本丸から遣いがやって来て、涼馬は縫殿助に呼ばれた。
昨日の今日ゆえ、面談の目的は、ひとつしかなかろう。
――ご家老は如何なる名案を考えついてくださったろう。
里から吹き上げる涼風に心地よく首を撫でられながら青い樹林を急ぐ。
気の早い
――あと一月足らずで
兄上と陣内殿の母上にとって新盆がやって来る。
胡瓜と茄子の馬に仲良く乗ってお還りくだされ。
*
暑さ負けしたような昨日と異り、今日の縫殿助は藍の浴衣で、端然と座していた。
文机に山積みの書類を見ていた目が、涼馬を見ると、にっと童子のごとく微笑む。
「おお、涼馬。参ったか。まあ、それへ」
座るのを見届けた縫殿助は、対面した者を虜にせぬ温顔をとろとろに崩し、
「さて、さっそくじゃがな、昨日の相談の案件だが……ひと晩じっくり考えてみたのじゃが、わしにもとんと妙案が思い浮かばなんだ。残念ながら、降参の白旗を掲げるしかないようじゃ。まことに面目ない。これ、このとおりじゃ」
あっさり兜を脱いでみせる縫殿助ご家老に、涼馬は二の句が継げぬ。
――かくまで
内心の憮然が滲み出たものか、年少の涼馬を縫殿助ご家老は上目づかいに見遣り、鬼胡桃に占領されぬほうの分厚い掌で、横皺の目立つ額をピタピタと叩いている。
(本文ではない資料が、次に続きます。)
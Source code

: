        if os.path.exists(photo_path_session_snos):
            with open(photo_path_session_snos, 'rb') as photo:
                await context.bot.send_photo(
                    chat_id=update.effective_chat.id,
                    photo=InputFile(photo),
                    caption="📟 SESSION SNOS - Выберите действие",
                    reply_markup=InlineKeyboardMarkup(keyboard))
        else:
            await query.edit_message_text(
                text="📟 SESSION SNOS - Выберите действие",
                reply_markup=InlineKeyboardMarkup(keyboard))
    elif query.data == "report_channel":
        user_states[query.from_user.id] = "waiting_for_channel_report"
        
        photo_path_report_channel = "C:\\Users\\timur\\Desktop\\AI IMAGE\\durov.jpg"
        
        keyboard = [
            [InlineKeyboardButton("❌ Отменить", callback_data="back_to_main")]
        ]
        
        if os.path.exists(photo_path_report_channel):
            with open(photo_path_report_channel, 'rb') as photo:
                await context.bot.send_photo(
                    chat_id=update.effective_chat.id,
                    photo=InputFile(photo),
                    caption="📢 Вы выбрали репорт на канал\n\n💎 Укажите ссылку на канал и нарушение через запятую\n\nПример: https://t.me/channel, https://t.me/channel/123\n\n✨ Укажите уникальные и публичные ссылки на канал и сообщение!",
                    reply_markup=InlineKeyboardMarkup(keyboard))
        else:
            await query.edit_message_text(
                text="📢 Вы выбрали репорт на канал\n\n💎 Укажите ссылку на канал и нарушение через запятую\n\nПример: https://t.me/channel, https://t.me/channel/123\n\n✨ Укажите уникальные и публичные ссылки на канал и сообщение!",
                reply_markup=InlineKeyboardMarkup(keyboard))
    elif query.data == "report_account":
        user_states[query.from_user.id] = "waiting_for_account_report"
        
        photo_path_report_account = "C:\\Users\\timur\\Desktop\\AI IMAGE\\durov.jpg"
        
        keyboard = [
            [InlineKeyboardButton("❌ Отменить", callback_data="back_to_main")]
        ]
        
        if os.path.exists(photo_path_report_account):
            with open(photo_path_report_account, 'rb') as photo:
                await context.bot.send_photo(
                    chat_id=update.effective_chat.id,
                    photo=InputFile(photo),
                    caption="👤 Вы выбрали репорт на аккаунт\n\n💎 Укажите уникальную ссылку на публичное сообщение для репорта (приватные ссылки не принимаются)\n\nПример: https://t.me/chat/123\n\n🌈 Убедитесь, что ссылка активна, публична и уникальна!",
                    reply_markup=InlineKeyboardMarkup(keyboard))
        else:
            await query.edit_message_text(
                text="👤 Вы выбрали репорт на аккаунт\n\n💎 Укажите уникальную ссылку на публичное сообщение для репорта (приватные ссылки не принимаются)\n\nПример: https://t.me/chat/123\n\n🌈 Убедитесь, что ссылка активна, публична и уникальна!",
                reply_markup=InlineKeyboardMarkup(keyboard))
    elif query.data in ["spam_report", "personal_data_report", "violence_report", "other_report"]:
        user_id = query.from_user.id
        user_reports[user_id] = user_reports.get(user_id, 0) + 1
「いや、まことにもって恐縮の至り。いささか言い訳めくが、領内の仕置きならば、それなりの自信も経験もあるのじゃが、そっちの道となると……とんと疎くてなあ。正直、わしには男が男を恋い慕うという心情が、ハナから理解できぬのじゃ。相手が女子ならば、如何に無粋なわしとて、多少の覚え、無きにしも非ず、なのじゃがな」
何やら意味ありげに頬を染めるご家老をいささか疎ましく思いながら、
「いえ。ご多忙中、私事でご面倒をおかけいたしました。何卒ご寛恕くださりませ」
一向に釈然とせぬ涼馬だが、かたちだけは謝らざるを得なかった。